The Deployment Diaries: Part Four

Well, ladies and gentlemen. D-Day has come and gone. For OPSEC reasons, I stopped posting on this platform because I wasn’t sure what I could and couldn’t post. I won’t get into any of that, but I will get into my feelings. Ew. I know.

Today is our one year wedding anniversary. It took me an embarrassingly long time to write this post because I didn’t know how to sort out how I was feeling. I didn’t know what to say.

A quarter-life crisis is brewing in my life. You know how people have a mid-life crisis and get their nose pierced or a boob job? Yeah, I think I’m going to have one of those,  but like, quit my job or something completely overdramatic and chaotic. My entire life is off. Today, I was lecturing my AP Lang & Comp class and thought about how I was on autopilot delivering a hyper-positive, canned message about the purpose of databases and their use in college.

I started questioning why the hell I even teach. I pondered if it makes me happy. Or if I’m even good at it.  Or whether I’m “PC” enough for it. All of this is a cover-up for the real crisis happening in my life.

The hardest part of deployment will be the time difference. For example, I get done with work at 4:30 pm and its 12:30 am there. When I get home from work, the house will be empty and cold. I’m still working through everything on my end.

I didn’t realize how many different goodbyes there would be. There’s the goodbye when he left for MOAB training. The goodbye when I went to see him on his 4 days of leave. The digital goodbye when he shut off his phone service. The “goodnight” message that didn’t get responded to because he didn’t have WiFi and was busy at work.

Nobody told me how much it would absolutely suck falling in love with a military boy. But, I wouldn’t change a single day of our story. _U3A2419

“Cause I’m carryin’ your love with me
From West Virginia down to Tennessee
I’ll be movin’ with the good lord speed, carryin’ your love with me
It’s my strength for holdin’ on
Every minute that I have to be gone
I’ll have everything I’ll ever need
Carryin’ your love with me.”

-George Strait

 

The Deployment Diaries: Part Three (D-Day)

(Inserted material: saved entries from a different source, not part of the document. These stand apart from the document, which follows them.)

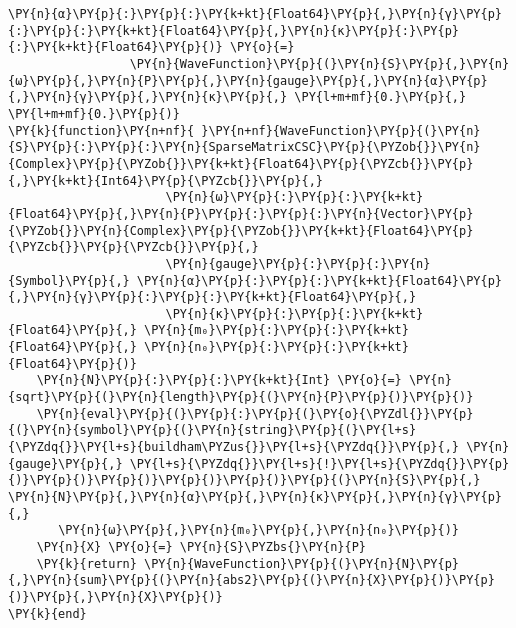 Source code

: \begin{Verbatim}[commandchars=\\\{\}]
             \PY{n}{α}\PY{p}{:}\PY{p}{:}\PY{k+kt}{Float64}\PY{p}{,}\PY{n}{γ}\PY{p}{:}\PY{p}{:}\PY{k+kt}{Float64}\PY{p}{,}\PY{n}{κ}\PY{p}{:}\PY{p}{:}\PY{k+kt}{Float64}\PY{p}{)} \PY{o}{=}
                 \PY{n}{WaveFunction}\PY{p}{(}\PY{n}{S}\PY{p}{,}\PY{n}{ω}\PY{p}{,}\PY{n}{P}\PY{p}{,}\PY{n}{gauge}\PY{p}{,}\PY{n}{α}\PY{p}{,}\PY{n}{γ}\PY{p}{,}\PY{n}{κ}\PY{p}{,} \PY{l+m+mf}{0.}\PY{p}{,} \PY{l+m+mf}{0.}\PY{p}{)}
\PY{k}{function}\PY{n+nf}{ }\PY{n+nf}{WaveFunction}\PY{p}{(}\PY{n}{S}\PY{p}{:}\PY{p}{:}\PY{n}{SparseMatrixCSC}\PY{p}{\PYZob{}}\PY{n}{Complex}\PY{p}{\PYZob{}}\PY{k+kt}{Float64}\PY{p}{\PYZcb{}}\PY{p}{,}\PY{k+kt}{Int64}\PY{p}{\PYZcb{}}\PY{p}{,}
                      \PY{n}{ω}\PY{p}{:}\PY{p}{:}\PY{k+kt}{Float64}\PY{p}{,}\PY{n}{P}\PY{p}{:}\PY{p}{:}\PY{n}{Vector}\PY{p}{\PYZob{}}\PY{n}{Complex}\PY{p}{\PYZob{}}\PY{k+kt}{Float64}\PY{p}{\PYZcb{}}\PY{p}{\PYZcb{}}\PY{p}{,}
                      \PY{n}{gauge}\PY{p}{:}\PY{p}{:}\PY{n}{Symbol}\PY{p}{,} \PY{n}{α}\PY{p}{:}\PY{p}{:}\PY{k+kt}{Float64}\PY{p}{,}\PY{n}{γ}\PY{p}{:}\PY{p}{:}\PY{k+kt}{Float64}\PY{p}{,}
                      \PY{n}{κ}\PY{p}{:}\PY{p}{:}\PY{k+kt}{Float64}\PY{p}{,} \PY{n}{m₀}\PY{p}{:}\PY{p}{:}\PY{k+kt}{Float64}\PY{p}{,} \PY{n}{n₀}\PY{p}{:}\PY{p}{:}\PY{k+kt}{Float64}\PY{p}{)}
    \PY{n}{N}\PY{p}{:}\PY{p}{:}\PY{k+kt}{Int} \PY{o}{=} \PY{n}{sqrt}\PY{p}{(}\PY{n}{length}\PY{p}{(}\PY{n}{P}\PY{p}{)}\PY{p}{)}
    \PY{n}{eval}\PY{p}{(}\PY{p}{:}\PY{p}{(}\PY{o}{\PYZdl{}}\PY{p}{(}\PY{n}{symbol}\PY{p}{(}\PY{n}{string}\PY{p}{(}\PY{l+s}{\PYZdq{}}\PY{l+s}{buildham\PYZus{}}\PY{l+s}{\PYZdq{}}\PY{p}{,} \PY{n}{gauge}\PY{p}{,} \PY{l+s}{\PYZdq{}}\PY{l+s}{!}\PY{l+s}{\PYZdq{}}\PY{p}{)}\PY{p}{)}\PY{p}{)}\PY{p}{)}\PY{p}{)}\PY{p}{(}\PY{n}{S}\PY{p}{,} \PY{n}{N}\PY{p}{,}\PY{n}{α}\PY{p}{,}\PY{n}{κ}\PY{p}{,}\PY{n}{γ}\PY{p}{,}
       \PY{n}{ω}\PY{p}{,}\PY{n}{m₀}\PY{p}{,}\PY{n}{n₀}\PY{p}{)}
    \PY{n}{X} \PY{o}{=} \PY{n}{S}\PYZbs{}\PY{n}{P}
    \PY{k}{return} \PY{n}{WaveFunction}\PY{p}{(}\PY{n}{N}\PY{p}{,}\PY{n}{sum}\PY{p}{(}\PY{n}{abs2}\PY{p}{(}\PY{n}{X}\PY{p}{)}\PY{p}{)}\PY{p}{,}\PY{n}{X}\PY{p}{)}
\PY{k}{end}


\end{Verbatim}
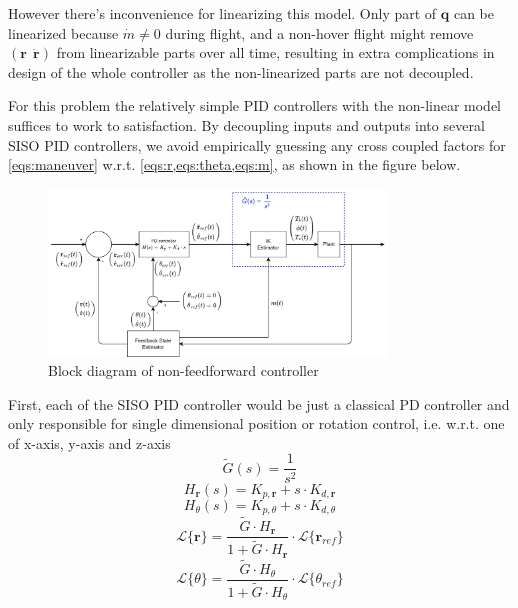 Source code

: \documentclass[notitlepage,twocolumn,10pt]{article}
\begin{document}
However there's inconvenience for linearizing this model. Only part of $\mathbf{q}$ can be linearized because $\dot{m} \ne 0$ during flight, and a non-hover flight might remove $\left( \mathbf{r} \;\, \dot{\mathbf{r}} \right)$ from linearizable parts over all time\cite{kim2020modeling}, resulting in extra complications in design of the whole controller as the non-linearized parts are not decoupled.     

For this problem the relatively simple PID controllers with the non-linear model suffices to work to satisfaction. By decoupling inputs and outputs into several SISO PID controllers, we avoid empirically guessing any cross coupled factors for \cref{eqs:maneuver} w.r.t. \cref{eqs:r,eqs:theta,eqs:m}, as shown in the figure below.

\begin{figure}[H] %
    \centering
    \includegraphics[width=9.0cm, keepaspectratio]{PD_block}
    \caption{Block diagram of non-feedforward controller}
    \label{fig:PD_block}
\end{figure}

First, each of the SISO PID controller would be just a classical PD controller and only responsible for single dimensional position or rotation control, i.e. w.r.t. one of x-axis, y-axis and z-axis
\begin{equation} \label{eqs:Gtilde}
\tilde{G}(s) = \frac{1}{s^2}
\end{equation}
\begin{equation} \label{eqs:Hr}
H_{\mathbf{r}}(s) = K_{p,\mathbf{r}} + s \cdot K_{d,\mathbf{r}} 
\end{equation}
\begin{equation} \label{eqs:Htheta}
H_{\theta}(s) = K_{p,\theta} + s \cdot K_{d,\theta}
\end{equation}
\begin{equation} \label{eqs:closedlooptf1}
\mathcal{L}\{ \mathbf{r} \}= \frac{\tilde{G} \cdot H_{\mathbf{r}}}{1 + \tilde{G} \cdot H_{\mathbf{r}}} \cdot \mathcal{L}\{ \mathbf{r}_{ref} \}
\end{equation}
\begin{equation} \label{eqs:closedlooptf2}
\mathcal{L}\{ \theta \}= \frac{\tilde{G} \cdot H_{\theta}}{1 + \tilde{G} \cdot H_{\theta}} \cdot \mathcal{L}\{ \theta_{ref} \}
\end{equation}
\end{document}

Pulling into an Army base parking lot and seeing a full-grown man crying while holding his adult son is not the way I wanted to start my morning. I immediately looked away because I felt my own knotted throat start to throb.  One deep breath in and one deep breath out was going to be the only way I could keep my shit together today. It didn’t work, needless to say, but I’m proud of how I handled myself this weekend.

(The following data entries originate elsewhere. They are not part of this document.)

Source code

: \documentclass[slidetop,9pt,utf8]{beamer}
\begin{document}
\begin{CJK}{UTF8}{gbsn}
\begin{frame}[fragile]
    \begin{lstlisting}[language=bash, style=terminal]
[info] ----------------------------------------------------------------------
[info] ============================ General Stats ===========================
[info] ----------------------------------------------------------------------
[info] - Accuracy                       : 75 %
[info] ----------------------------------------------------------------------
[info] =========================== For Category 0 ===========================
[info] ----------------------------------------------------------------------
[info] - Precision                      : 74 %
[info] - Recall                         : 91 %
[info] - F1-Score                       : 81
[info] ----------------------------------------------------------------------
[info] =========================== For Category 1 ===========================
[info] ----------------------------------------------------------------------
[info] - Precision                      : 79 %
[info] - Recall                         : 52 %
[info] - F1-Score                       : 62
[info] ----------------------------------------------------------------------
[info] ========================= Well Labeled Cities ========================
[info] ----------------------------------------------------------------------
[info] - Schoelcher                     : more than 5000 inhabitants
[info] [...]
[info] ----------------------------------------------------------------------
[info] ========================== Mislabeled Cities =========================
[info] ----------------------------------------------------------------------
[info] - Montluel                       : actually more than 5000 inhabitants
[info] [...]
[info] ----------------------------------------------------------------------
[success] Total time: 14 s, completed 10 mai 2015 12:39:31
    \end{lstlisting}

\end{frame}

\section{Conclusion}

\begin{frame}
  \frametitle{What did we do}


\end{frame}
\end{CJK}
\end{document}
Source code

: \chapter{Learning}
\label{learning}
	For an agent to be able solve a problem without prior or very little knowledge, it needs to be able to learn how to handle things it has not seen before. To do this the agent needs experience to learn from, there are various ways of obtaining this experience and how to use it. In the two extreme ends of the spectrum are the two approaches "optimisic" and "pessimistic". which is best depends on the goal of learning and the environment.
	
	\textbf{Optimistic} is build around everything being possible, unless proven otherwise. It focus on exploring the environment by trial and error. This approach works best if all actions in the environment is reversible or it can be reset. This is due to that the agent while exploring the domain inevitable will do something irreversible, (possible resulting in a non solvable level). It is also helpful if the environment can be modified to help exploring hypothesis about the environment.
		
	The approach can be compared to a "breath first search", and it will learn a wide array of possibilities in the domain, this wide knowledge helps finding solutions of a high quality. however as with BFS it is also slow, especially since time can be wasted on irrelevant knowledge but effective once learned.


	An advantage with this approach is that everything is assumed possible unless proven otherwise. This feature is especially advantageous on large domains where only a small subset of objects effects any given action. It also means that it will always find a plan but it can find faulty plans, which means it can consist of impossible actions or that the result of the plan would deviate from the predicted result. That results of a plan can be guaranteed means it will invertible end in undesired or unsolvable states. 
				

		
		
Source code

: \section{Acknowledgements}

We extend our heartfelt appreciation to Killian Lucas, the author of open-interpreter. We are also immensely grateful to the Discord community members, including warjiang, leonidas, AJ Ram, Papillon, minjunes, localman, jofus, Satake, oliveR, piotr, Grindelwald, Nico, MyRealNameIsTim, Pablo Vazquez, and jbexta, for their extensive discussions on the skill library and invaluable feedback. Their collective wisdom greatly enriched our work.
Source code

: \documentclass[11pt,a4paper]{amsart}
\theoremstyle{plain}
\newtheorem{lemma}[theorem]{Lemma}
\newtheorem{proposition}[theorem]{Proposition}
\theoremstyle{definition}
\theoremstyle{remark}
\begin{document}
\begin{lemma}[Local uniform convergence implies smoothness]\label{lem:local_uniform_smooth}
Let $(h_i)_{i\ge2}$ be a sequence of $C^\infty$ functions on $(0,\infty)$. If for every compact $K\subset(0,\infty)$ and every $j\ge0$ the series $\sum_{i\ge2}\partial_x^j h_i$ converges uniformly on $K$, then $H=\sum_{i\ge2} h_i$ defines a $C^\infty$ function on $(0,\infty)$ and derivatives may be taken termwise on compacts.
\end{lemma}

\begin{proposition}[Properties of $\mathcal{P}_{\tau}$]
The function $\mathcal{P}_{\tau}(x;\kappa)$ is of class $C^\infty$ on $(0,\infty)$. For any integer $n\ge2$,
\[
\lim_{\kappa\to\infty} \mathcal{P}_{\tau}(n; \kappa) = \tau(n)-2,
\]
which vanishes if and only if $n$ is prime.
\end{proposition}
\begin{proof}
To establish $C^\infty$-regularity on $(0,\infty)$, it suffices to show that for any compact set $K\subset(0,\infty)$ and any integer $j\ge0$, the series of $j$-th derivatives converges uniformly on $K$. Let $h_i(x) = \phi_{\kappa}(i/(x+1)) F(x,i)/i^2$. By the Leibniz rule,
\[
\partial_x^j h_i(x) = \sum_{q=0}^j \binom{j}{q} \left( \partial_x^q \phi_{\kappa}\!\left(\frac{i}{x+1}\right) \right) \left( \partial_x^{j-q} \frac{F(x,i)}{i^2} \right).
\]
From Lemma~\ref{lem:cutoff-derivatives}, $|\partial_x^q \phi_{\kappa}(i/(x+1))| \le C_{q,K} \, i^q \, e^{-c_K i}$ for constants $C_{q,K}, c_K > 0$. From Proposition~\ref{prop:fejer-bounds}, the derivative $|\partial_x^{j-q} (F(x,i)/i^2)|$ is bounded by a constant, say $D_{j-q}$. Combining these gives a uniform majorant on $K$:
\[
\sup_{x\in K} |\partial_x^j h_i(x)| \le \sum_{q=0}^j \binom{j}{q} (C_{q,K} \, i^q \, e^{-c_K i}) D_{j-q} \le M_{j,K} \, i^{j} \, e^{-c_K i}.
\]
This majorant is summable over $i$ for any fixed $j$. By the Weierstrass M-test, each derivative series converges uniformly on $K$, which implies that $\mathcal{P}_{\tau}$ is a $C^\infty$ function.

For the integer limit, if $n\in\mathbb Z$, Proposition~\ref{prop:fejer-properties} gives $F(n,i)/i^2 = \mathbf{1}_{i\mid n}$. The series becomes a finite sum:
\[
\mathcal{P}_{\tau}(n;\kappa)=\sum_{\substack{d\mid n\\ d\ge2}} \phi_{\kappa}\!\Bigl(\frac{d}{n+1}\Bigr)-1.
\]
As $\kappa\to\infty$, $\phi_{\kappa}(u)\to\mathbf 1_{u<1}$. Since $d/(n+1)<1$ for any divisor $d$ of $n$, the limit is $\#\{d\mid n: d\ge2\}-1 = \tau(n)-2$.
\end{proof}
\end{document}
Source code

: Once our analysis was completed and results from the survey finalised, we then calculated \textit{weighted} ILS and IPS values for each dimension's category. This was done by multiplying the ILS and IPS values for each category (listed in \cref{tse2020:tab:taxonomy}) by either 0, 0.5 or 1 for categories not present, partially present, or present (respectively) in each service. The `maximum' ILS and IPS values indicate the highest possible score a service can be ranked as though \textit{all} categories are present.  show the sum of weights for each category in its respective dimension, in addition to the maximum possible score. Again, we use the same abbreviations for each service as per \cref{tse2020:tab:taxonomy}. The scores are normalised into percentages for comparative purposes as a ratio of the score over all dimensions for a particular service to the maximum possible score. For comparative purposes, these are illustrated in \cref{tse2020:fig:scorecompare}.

Wednesday night after volleyball practice I got in my car and drove 5.5 hours south to Josh’s unit in Illinois. There has been an immense amount of tension and anticipation for this day for months now, and I still wasn’t ready for it. No amount of preparation could have helped me be fully ready to say goodbye to my best friend because there’s never enough time.

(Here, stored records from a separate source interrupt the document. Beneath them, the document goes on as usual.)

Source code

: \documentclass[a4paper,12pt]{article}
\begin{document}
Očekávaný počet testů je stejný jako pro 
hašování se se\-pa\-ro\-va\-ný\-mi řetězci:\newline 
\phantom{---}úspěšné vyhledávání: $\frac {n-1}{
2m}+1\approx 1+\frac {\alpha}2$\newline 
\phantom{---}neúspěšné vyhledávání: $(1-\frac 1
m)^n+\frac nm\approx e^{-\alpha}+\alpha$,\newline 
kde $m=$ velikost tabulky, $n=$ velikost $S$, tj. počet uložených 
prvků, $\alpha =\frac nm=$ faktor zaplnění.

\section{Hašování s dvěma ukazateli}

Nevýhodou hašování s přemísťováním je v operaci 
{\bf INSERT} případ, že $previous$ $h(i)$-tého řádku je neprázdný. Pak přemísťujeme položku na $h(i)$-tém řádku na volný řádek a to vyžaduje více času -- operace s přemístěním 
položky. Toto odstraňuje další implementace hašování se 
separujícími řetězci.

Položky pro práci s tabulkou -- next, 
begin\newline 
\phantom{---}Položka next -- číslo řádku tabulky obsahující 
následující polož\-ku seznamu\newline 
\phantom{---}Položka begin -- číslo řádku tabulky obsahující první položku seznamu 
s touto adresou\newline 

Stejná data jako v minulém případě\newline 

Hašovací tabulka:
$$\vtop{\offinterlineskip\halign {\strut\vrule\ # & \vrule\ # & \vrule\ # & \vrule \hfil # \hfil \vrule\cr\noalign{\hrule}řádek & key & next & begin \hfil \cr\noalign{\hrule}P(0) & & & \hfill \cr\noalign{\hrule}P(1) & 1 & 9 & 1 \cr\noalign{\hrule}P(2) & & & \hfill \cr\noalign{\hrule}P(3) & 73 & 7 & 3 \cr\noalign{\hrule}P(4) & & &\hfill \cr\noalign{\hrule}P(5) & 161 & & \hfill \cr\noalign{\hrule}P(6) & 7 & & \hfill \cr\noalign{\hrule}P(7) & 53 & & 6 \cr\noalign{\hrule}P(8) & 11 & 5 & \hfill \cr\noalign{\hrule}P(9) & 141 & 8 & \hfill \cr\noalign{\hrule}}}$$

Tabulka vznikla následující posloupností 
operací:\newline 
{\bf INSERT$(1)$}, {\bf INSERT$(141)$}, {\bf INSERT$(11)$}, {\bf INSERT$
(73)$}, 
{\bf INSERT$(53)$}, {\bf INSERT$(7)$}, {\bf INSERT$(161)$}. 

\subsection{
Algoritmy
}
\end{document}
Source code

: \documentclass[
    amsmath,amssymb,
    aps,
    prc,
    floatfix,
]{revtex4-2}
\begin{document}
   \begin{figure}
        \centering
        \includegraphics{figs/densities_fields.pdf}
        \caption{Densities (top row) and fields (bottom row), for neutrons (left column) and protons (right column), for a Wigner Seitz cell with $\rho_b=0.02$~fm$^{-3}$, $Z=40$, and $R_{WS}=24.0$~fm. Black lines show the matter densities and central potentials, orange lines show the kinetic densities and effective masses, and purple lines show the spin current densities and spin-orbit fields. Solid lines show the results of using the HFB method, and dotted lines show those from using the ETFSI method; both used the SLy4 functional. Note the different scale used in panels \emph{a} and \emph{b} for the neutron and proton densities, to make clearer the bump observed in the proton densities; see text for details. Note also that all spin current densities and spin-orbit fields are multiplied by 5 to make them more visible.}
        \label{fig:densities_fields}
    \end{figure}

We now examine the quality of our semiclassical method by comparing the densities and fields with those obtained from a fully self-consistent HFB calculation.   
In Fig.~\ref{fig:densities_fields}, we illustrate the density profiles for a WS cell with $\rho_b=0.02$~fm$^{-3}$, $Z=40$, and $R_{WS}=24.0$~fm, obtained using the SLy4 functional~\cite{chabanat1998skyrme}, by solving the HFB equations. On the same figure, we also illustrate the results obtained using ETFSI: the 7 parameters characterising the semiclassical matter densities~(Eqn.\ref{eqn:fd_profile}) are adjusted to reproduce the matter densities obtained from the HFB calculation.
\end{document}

The following day was the awards ceremony and Family Event which was a picnic at the local park. Many times throughout the day, I had to stop myself from thinking Man, I don’t even want to be here.  I wanted my life to go back to normal and wake up in bed with Josh by my side as if none of this had ever happened. But that’s not my current reality, and it’s better to embrace the moments I had left with him instead of fighting the inevitable.  I didn’t want to leave with any regrets or anything left unsaid.

This morning at 5 am, my alarm decides it’s time for me to wake up after a night of restless sleep in order to drive Josh to his unit a short 20-minute drive away from our hotel. I wouldn’t trade those last 20 minutes for anything! I saw this post today that said: “The only value that deployment brings to a relationship is you get to experience your first kiss all over again.” That. Slapped. Hard. 12 months and counting down until I get to experience my first kiss – like Josh and I are 20 years old again.  Those last few moments of ours together were also shared by a hundred or so other people also sharing emotional goodbyes with their soldier.

It’s an interesting dichotomy because I felt so isolated inside of his embrace while being surrounded by people who were experiencing the same exact thing. I never understood the concept of the world falling away and turning hazy until nothing else mattered except for Josh and I. That moment. I literally felt my heart burst into a million pieces that would not and could not be remedied by any person except for him.

At this point, I feel utterly heartbroken. I understand it’s not logical to think this way, but I truly feel a loss – like a death in the family that needs to be mourned.

This whole blog post sounds very short and to the point… Unemotional. Unintentional. I’m really just trying my best to process everything right now.

“Kiss me hard before you go
Summertime sadness
I just wanted you to know
That baby, you the best”

-Lana Del Rey

 

**edit** for OPSEC reasons, I waited to post this.